Dave Braaten, Jacob’s step-grandfather, attested to the fact that awareness is key with suicide prevention. “It’s kind of like spreading the word. I think suicide was basically behind close doors before and now we’re speaking about it to get the awareness out there,” Braaten said.
“It’s very, very important to share Jacob’s story,” Rita Braaten, Jacob’s grandmother said. “Years ago, people never really talked about suicide, so I feel that awareness needs to be raised so they know that help is out there.”
She agreed with Rosenau’s assessment that there was a certain level of comradery to the event, and the people who are inspired to take part in it. “I love the people, you always meet new faces and new people,” she explained.
The Open Arms Yellow Ribbon group is comprised entirely of volunteers, some of whom help Jacob’s father in raising awareness during school visits. “Every year we get more and more with extra donations,” Sikel said.
“We have a great core who help me out with this, and our group is getting better and better each year,” Sikel said on the event’s continued success. This year they had 140 riders preregistered for the event, coupled with another fifty or more who showed up to register.

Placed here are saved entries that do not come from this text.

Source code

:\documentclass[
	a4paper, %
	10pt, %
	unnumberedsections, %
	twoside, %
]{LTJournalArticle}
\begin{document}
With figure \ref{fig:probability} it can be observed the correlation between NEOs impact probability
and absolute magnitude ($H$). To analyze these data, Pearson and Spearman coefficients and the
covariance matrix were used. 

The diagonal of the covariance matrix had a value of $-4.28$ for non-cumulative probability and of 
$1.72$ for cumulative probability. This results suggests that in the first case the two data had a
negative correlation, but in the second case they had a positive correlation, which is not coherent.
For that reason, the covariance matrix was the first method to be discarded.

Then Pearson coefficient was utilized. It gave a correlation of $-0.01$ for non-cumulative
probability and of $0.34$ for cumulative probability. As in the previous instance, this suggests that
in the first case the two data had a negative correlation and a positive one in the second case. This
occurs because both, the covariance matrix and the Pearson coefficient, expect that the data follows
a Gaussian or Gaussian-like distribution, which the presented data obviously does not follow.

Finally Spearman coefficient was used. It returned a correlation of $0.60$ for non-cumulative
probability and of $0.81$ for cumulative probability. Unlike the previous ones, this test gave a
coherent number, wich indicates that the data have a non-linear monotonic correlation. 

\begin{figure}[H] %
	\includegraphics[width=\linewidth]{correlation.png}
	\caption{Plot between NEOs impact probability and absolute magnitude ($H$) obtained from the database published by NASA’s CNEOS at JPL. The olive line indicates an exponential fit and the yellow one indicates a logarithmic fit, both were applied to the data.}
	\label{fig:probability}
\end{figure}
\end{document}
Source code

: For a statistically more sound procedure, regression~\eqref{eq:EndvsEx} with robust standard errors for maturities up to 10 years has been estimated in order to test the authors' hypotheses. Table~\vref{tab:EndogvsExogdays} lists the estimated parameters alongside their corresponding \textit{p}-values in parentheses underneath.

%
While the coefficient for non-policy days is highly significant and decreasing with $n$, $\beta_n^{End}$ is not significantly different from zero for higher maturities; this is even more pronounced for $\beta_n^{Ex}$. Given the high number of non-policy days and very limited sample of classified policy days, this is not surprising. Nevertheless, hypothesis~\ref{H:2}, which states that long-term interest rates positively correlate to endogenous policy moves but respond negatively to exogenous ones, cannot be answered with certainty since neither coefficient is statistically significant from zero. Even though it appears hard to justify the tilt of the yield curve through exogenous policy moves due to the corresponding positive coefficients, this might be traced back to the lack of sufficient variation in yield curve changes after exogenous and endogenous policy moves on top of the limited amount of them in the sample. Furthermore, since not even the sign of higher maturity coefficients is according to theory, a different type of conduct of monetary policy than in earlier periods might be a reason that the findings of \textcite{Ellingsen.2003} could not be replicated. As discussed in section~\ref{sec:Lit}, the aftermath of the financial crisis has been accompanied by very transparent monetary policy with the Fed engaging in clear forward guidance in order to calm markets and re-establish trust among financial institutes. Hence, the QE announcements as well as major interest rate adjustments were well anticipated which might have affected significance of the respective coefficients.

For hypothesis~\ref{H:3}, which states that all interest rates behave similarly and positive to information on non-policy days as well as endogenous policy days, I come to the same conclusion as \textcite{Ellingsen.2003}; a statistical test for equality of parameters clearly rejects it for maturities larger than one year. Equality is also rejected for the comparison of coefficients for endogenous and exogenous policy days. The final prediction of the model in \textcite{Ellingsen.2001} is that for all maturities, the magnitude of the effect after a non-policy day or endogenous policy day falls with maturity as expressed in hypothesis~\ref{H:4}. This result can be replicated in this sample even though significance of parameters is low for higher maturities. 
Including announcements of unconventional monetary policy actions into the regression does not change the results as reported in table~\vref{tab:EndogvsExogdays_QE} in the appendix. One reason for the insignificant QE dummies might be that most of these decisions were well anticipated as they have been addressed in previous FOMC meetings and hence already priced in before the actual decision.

Along with bikes there were also old roadsters and classic cars there to take part in the ride. For these riders, safety is key. “We have Minnesota State licensed blockers so we’re able to stop and direct traffic,” Sikel explained.
Although most people will adhere to this custom, they will occasionally get a few drivers who protest. That is until Sikel explains the good cause and hands them a yellow ribbon bracelet. “I always keep a handful of bracelets with me,” he said. “I’ve even had some people give me donations from their car.”
“This event does two things. Back in the early 70s and 80s riders had a bad rap, and you get bikers together for something like this and it shows that just isn’t the case,” Sikel explained. “And of course, it spreads awareness of Jacob’s story.”
For many, riding is a great way to exhibit the freedom and joy that life can hold. “Absolutely,” Sikel said of this fact. “You feel the wind in your hair and you feel good when you’re out riding.”
Although he enjoys the fun of all his friends and supporters along the way, Sikel said that his favorite part is when they’re all leaving from Owatonna. “Sometimes along the way we’re kind of staggered or separated a little, but when we leave everybody is here at the same time. It’s really heartwarming and every year I cry.”
This year’s ride took them from Spare Time Entertainment in Owatonna to Warsaw and then to Le Center for a meal at the Lake Front Bar and Grill before they were back on the road and headed through Elko New Market, Dennison, and back to Owatonna. The trip usually lasts until about 4:30 or 5 p.m., with riders leaving Owatonna at 10:30 a.m.
This year the weather was perfect for riding, and people were there in droves to support Sikel’s cause. “They come from all over Minnesota,” he said. “I hope it continues to grow.”
The sense of community and comradery was second only to importance of the story they’re bringing to Minnesotans everywhere.